__Task description__: Where does the string "TypeScript" occur in the records below? Copy every line that holds it.

__Records from a collection__:
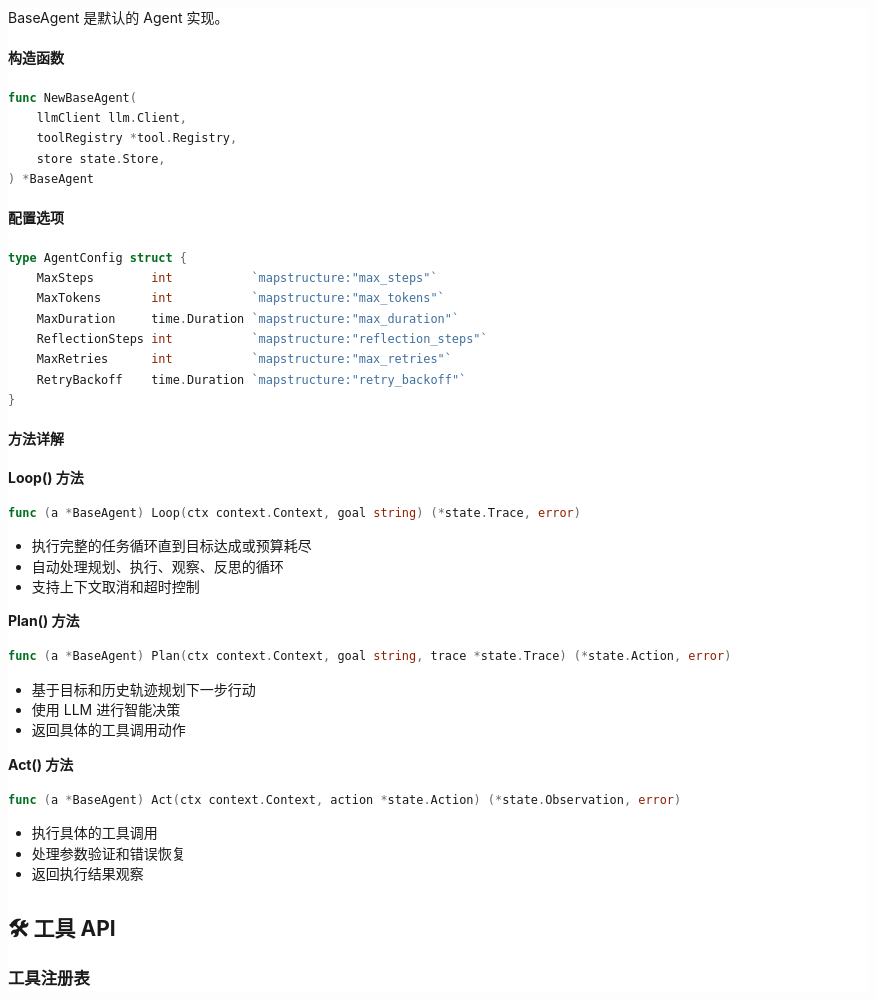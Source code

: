 BaseAgent 是默认的 Agent 实现。

#### 构造函数

```go
func NewBaseAgent(
    llmClient llm.Client,
    toolRegistry *tool.Registry,
    store state.Store,
) *BaseAgent
```

#### 配置选项

```go
type AgentConfig struct {
    MaxSteps        int           `mapstructure:"max_steps"`
    MaxTokens       int           `mapstructure:"max_tokens"`
    MaxDuration     time.Duration `mapstructure:"max_duration"`
    ReflectionSteps int           `mapstructure:"reflection_steps"`
    MaxRetries      int           `mapstructure:"max_retries"`
    RetryBackoff    time.Duration `mapstructure:"retry_backoff"`
}
```

#### 方法详解

**Loop() 方法**
```go
func (a *BaseAgent) Loop(ctx context.Context, goal string) (*state.Trace, error)
```
- 执行完整的任务循环直到目标达成或预算耗尽
- 自动处理规划、执行、观察、反思的循环
- 支持上下文取消和超时控制

**Plan() 方法**
```go
func (a *BaseAgent) Plan(ctx context.Context, goal string, trace *state.Trace) (*state.Action, error)
```
- 基于目标和历史轨迹规划下一步行动
- 使用 LLM 进行智能决策
- 返回具体的工具调用动作

**Act() 方法**
```go
func (a *BaseAgent) Act(ctx context.Context, action *state.Action) (*state.Observation, error)
```
- 执行具体的工具调用
- 处理参数验证和错误恢复
- 返回执行结果观察

## 🛠️ 工具 API

### 工具注册表
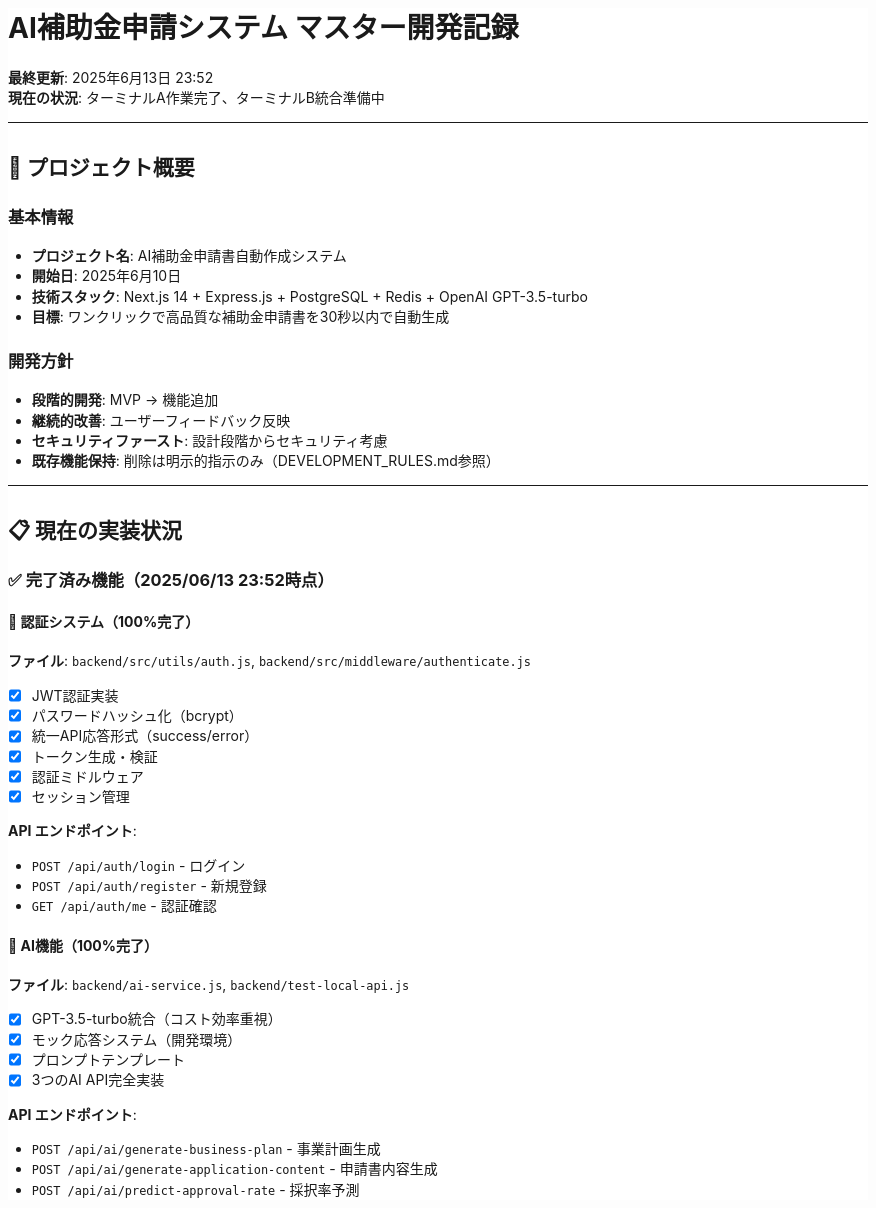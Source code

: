 # AI補助金申請システム マスター開発記録

**最終更新**: 2025年6月13日 23:52  
**現在の状況**: ターミナルA作業完了、ターミナルB統合準備中

---

## 🎯 プロジェクト概要

### 基本情報
- **プロジェクト名**: AI補助金申請書自動作成システム
- **開始日**: 2025年6月10日
- **技術スタック**: Next.js 14 + Express.js + PostgreSQL + Redis + OpenAI GPT-3.5-turbo
- **目標**: ワンクリックで高品質な補助金申請書を30秒以内で自動生成

### 開発方針
- **段階的開発**: MVP → 機能追加
- **継続的改善**: ユーザーフィードバック反映
- **セキュリティファースト**: 設計段階からセキュリティ考慮
- **既存機能保持**: 削除は明示的指示のみ（DEVELOPMENT_RULES.md参照）

---

## 📋 現在の実装状況

### ✅ 完了済み機能（2025/06/13 23:52時点）

#### 🔐 認証システム（100%完了）
**ファイル**: `backend/src/utils/auth.js`, `backend/src/middleware/authenticate.js`
- [x] JWT認証実装
- [x] パスワードハッシュ化（bcrypt）
- [x] 統一API応答形式（success/error）
- [x] トークン生成・検証
- [x] 認証ミドルウェア
- [x] セッション管理

**API エンドポイント**:
- `POST /api/auth/login` - ログイン
- `POST /api/auth/register` - 新規登録
- `GET /api/auth/me` - 認証確認

#### 🤖 AI機能（100%完了）
**ファイル**: `backend/ai-service.js`, `backend/test-local-api.js`
- [x] GPT-3.5-turbo統合（コスト効率重視）
- [x] モック応答システム（開発環境）
- [x] プロンプトテンプレート
- [x] 3つのAI API完全実装

**API エンドポイント**:
- `POST /api/ai/generate-business-plan` - 事業計画生成
- `POST /api/ai/generate-application-content` - 申請書内容生成
- `POST /api/ai/predict-approval-rate` - 採択率予測

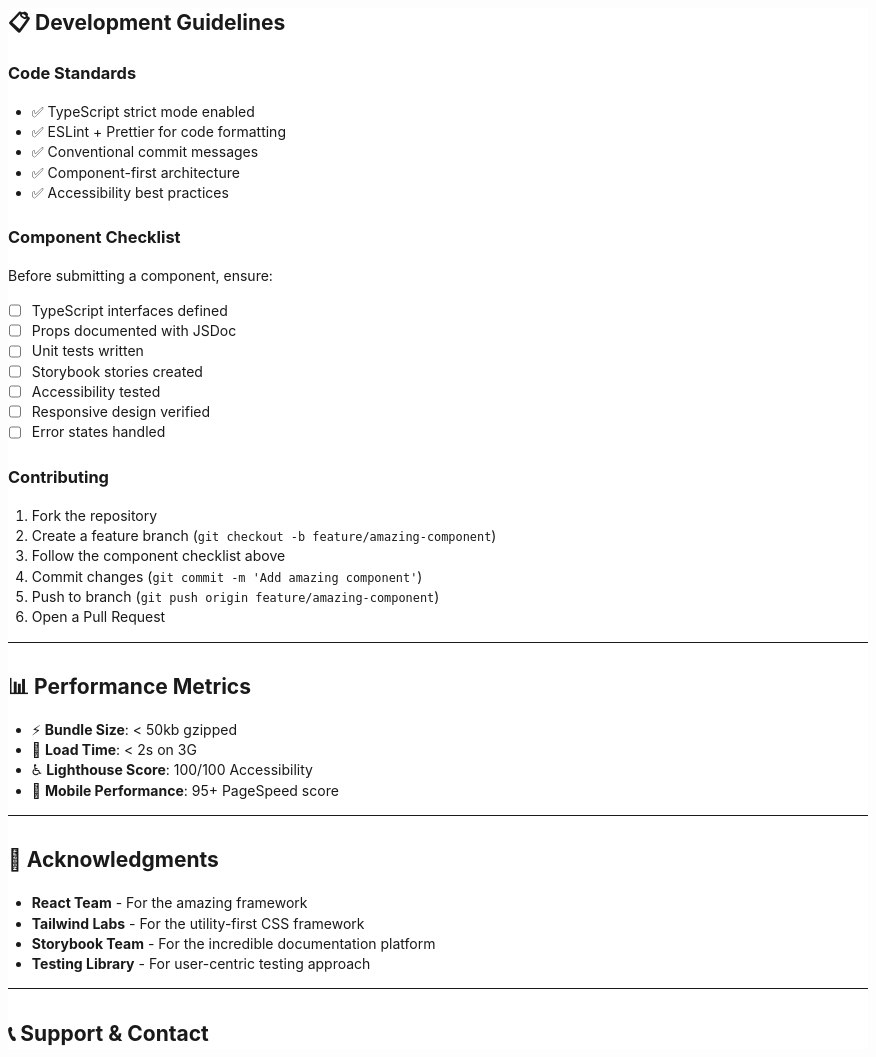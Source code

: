 
## 📋 **Development Guidelines**

### **Code Standards**
- ✅ TypeScript strict mode enabled
- ✅ ESLint + Prettier for code formatting
- ✅ Conventional commit messages
- ✅ Component-first architecture
- ✅ Accessibility best practices

### **Component Checklist**
Before submitting a component, ensure:
- [ ] TypeScript interfaces defined
- [ ] Props documented with JSDoc
- [ ] Unit tests written
- [ ] Storybook stories created
- [ ] Accessibility tested
- [ ] Responsive design verified
- [ ] Error states handled

### **Contributing**
1. Fork the repository
2. Create a feature branch (`git checkout -b feature/amazing-component`)
3. Follow the component checklist above
4. Commit changes (`git commit -m 'Add amazing component'`)
5. Push to branch (`git push origin feature/amazing-component`)
6. Open a Pull Request

---

## 📊 **Performance Metrics**

- ⚡ **Bundle Size**: < 50kb gzipped
- 🚀 **Load Time**: < 2s on 3G
- ♿ **Lighthouse Score**: 100/100 Accessibility
- 📱 **Mobile Performance**: 95+ PageSpeed score

---

## 🤝 **Acknowledgments**

- **React Team** - For the amazing framework
- **Tailwind Labs** - For the utility-first CSS framework  
- **Storybook Team** - For the incredible documentation platform
- **Testing Library** - For user-centric testing approach

---

## 📞 **Support & Contact**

__Written solution__:
- ✅ TypeScript strict mode enabled
- [ ] TypeScript interfaces defined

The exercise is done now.